[Stored items]
__________

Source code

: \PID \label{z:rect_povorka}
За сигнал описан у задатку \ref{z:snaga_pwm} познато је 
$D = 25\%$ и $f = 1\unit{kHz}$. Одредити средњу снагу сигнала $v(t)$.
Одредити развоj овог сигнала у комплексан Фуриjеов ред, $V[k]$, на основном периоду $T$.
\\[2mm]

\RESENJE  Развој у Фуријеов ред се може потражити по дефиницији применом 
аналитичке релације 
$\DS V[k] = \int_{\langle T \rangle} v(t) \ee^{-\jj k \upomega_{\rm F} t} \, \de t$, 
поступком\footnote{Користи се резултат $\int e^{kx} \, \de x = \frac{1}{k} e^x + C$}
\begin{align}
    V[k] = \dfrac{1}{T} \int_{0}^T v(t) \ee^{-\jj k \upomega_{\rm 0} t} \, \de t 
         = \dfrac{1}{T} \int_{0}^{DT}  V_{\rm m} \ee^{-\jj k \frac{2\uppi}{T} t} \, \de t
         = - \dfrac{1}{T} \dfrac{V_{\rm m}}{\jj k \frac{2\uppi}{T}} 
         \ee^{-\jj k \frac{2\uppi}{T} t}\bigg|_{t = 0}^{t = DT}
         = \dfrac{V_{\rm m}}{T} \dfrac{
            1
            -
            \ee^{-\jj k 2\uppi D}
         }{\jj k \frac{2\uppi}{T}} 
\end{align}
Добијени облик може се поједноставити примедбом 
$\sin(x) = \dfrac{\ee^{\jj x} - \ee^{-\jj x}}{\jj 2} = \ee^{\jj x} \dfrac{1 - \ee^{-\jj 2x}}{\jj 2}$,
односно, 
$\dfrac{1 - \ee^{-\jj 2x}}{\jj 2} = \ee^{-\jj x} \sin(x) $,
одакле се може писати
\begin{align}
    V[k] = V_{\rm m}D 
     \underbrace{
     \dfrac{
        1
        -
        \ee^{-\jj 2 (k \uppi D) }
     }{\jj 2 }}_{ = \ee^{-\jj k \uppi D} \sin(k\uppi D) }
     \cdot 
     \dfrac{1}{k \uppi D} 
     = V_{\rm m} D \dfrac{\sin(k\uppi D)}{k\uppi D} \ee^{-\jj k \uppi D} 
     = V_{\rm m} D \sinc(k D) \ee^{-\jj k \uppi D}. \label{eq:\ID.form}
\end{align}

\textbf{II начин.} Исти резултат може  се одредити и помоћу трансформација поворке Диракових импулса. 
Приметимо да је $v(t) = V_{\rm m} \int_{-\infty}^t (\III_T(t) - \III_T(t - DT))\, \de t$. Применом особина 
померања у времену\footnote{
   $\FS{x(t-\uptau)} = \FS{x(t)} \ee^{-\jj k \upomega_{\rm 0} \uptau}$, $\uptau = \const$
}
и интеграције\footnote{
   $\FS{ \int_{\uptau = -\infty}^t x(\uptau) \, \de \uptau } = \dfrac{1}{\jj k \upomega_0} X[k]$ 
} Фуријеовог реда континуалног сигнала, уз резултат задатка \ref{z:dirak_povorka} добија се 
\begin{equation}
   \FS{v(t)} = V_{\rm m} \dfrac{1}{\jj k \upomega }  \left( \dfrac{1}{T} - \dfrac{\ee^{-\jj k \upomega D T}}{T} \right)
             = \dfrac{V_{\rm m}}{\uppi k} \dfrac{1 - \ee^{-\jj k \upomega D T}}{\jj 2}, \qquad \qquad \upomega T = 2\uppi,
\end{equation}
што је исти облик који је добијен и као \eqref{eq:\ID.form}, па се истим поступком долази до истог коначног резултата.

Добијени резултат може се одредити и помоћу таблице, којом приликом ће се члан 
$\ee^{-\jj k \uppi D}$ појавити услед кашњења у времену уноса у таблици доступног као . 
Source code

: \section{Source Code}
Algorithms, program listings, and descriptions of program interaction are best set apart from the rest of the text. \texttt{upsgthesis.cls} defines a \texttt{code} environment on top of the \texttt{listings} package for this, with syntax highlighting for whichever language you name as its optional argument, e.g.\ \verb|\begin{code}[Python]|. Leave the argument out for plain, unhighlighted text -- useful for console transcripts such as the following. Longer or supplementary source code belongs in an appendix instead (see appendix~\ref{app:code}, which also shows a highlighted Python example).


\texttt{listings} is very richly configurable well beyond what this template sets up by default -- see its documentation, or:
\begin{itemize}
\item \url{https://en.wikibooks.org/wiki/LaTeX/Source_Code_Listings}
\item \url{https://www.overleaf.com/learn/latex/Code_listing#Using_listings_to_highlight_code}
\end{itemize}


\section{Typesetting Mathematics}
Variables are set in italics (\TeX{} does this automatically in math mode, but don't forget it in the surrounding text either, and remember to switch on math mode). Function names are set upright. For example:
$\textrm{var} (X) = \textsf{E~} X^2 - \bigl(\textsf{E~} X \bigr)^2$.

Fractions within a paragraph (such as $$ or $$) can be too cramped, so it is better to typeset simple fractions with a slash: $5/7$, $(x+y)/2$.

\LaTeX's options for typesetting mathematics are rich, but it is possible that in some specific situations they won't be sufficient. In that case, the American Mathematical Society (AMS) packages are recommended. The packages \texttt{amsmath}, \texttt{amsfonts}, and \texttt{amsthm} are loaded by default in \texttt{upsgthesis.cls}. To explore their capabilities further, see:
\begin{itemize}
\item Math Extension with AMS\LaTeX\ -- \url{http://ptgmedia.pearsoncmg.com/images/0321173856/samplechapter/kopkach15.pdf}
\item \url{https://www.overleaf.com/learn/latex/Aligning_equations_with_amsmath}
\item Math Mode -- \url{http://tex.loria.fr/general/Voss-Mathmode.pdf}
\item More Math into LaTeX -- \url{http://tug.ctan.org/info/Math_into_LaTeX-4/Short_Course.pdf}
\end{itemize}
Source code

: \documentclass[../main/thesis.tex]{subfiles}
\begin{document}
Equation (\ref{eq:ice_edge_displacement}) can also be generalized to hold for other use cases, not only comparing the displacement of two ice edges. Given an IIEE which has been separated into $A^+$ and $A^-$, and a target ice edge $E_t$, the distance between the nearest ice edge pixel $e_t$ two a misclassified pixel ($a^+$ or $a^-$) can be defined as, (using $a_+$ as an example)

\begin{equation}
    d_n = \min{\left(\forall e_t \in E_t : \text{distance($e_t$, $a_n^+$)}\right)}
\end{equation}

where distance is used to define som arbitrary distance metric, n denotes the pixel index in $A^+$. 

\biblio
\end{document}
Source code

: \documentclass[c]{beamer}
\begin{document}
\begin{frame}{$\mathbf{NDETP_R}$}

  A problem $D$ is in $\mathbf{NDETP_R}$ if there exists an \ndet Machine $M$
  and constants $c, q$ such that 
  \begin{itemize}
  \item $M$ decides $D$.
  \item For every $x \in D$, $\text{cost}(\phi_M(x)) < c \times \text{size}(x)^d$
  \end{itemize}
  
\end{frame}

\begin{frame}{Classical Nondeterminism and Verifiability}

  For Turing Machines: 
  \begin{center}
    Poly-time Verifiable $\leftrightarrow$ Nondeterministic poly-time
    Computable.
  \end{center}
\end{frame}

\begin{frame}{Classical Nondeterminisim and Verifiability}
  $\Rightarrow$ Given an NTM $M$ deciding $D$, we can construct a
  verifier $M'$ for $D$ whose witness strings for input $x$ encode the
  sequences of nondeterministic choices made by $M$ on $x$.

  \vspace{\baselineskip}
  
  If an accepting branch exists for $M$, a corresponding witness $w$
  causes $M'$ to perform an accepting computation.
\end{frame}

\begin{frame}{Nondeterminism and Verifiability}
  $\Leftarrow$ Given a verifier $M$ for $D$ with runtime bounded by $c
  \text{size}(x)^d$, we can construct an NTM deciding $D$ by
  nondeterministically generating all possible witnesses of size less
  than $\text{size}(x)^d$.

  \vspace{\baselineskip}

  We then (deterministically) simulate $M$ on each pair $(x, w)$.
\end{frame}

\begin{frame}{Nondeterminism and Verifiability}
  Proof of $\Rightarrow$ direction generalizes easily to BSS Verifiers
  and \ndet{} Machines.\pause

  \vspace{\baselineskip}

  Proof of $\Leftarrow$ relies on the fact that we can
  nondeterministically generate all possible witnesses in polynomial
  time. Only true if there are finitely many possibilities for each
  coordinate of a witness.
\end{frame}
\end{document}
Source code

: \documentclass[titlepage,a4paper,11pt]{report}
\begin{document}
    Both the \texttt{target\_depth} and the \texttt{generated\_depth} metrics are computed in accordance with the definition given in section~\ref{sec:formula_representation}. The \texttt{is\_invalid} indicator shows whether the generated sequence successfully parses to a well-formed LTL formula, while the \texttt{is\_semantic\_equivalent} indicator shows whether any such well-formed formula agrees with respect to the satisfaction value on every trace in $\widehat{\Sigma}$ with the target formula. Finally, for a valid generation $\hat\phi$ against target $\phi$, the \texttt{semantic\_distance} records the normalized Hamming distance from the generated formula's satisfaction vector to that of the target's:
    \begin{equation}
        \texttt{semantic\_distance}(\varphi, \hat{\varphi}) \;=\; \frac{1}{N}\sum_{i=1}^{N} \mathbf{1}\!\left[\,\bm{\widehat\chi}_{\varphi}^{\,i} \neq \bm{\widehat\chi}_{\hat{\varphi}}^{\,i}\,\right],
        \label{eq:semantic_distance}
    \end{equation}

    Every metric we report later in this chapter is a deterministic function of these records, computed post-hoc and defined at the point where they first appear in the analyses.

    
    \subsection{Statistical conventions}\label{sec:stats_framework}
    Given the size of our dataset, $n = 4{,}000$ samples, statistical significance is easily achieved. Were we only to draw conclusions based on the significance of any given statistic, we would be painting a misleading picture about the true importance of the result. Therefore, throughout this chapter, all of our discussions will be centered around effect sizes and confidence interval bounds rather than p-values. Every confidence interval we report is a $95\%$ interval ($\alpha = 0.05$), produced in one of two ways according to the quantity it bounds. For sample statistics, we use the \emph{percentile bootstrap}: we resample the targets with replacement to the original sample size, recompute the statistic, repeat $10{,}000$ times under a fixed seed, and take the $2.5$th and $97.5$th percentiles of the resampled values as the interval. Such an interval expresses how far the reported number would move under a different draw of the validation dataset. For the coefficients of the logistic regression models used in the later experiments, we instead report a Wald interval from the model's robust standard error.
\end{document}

__________

Activity - From the data above, output exactly the lines between the one containing "одакле се може писати" and the one containing "Algorithms, program listings, and", counting both of them.

Exercise result -
одакле се може писати
\begin{align}
    V[k] = V_{\rm m}D 
     \underbrace{
     \dfrac{
        1
        -
        \ee^{-\jj 2 (k \uppi D) }
     }{\jj 2 }}_{ = \ee^{-\jj k \uppi D} \sin(k\uppi D) }
     \cdot 
     \dfrac{1}{k \uppi D} 
     = V_{\rm m} D \dfrac{\sin(k\uppi D)}{k\uppi D} \ee^{-\jj k \uppi D} 
     = V_{\rm m} D \sinc(k D) \ee^{-\jj k \uppi D}. \label{eq:\ID.form}
\end{align}

\textbf{II начин.} Исти резултат може  се одредити и помоћу трансформација поворке Диракових импулса. 
Приметимо да је $v(t) = V_{\rm m} \int_{-\infty}^t (\III_T(t) - \III_T(t - DT))\, \de t$. Применом особина 
померања у времену\footnote{
   $\FS{x(t-\uptau)} = \FS{x(t)} \ee^{-\jj k \upomega_{\rm 0} \uptau}$, $\uptau = \const$
}
и интеграције\footnote{
   $\FS{ \int_{\uptau = -\infty}^t x(\uptau) \, \de \uptau } = \dfrac{1}{\jj k \upomega_0} X[k]$ 
} Фуријеовог реда континуалног сигнала, уз резултат задатка \ref{z:dirak_povorka} добија се 
\begin{equation}
   \FS{v(t)} = V_{\rm m} \dfrac{1}{\jj k \upomega }  \left( \dfrac{1}{T} - \dfrac{\ee^{-\jj k \upomega D T}}{T} \right)
             = \dfrac{V_{\rm m}}{\uppi k} \dfrac{1 - \ee^{-\jj k \upomega D T}}{\jj 2}, \qquad \qquad \upomega T = 2\uppi,
\end{equation}
што је исти облик који је добијен и као \eqref{eq:\ID.form}, па се истим поступком долази до истог коначног резултата.

Добијени резултат може се одредити и помоћу таблице, којом приликом ће се члан 
$\ee^{-\jj k \uppi D}$ појавити услед кашњења у времену уноса у таблици доступног као . 
Source code

: \section{Source Code}
Algorithms, program listings, and descriptions of program interaction are best set apart from the rest of the text. \texttt{upsgthesis.cls} defines a \texttt{code} environment on top of the \texttt{listings} package for this, with syntax highlighting for whichever language you name as its optional argument, e.g.\ \verb|\begin{code}[Python]|. Leave the argument out for plain, unhighlighted text -- useful for console transcripts such as the following. Longer or supplementary source code belongs in an appendix instead (see appendix~\ref{app:code}, which also shows a highlighted Python example).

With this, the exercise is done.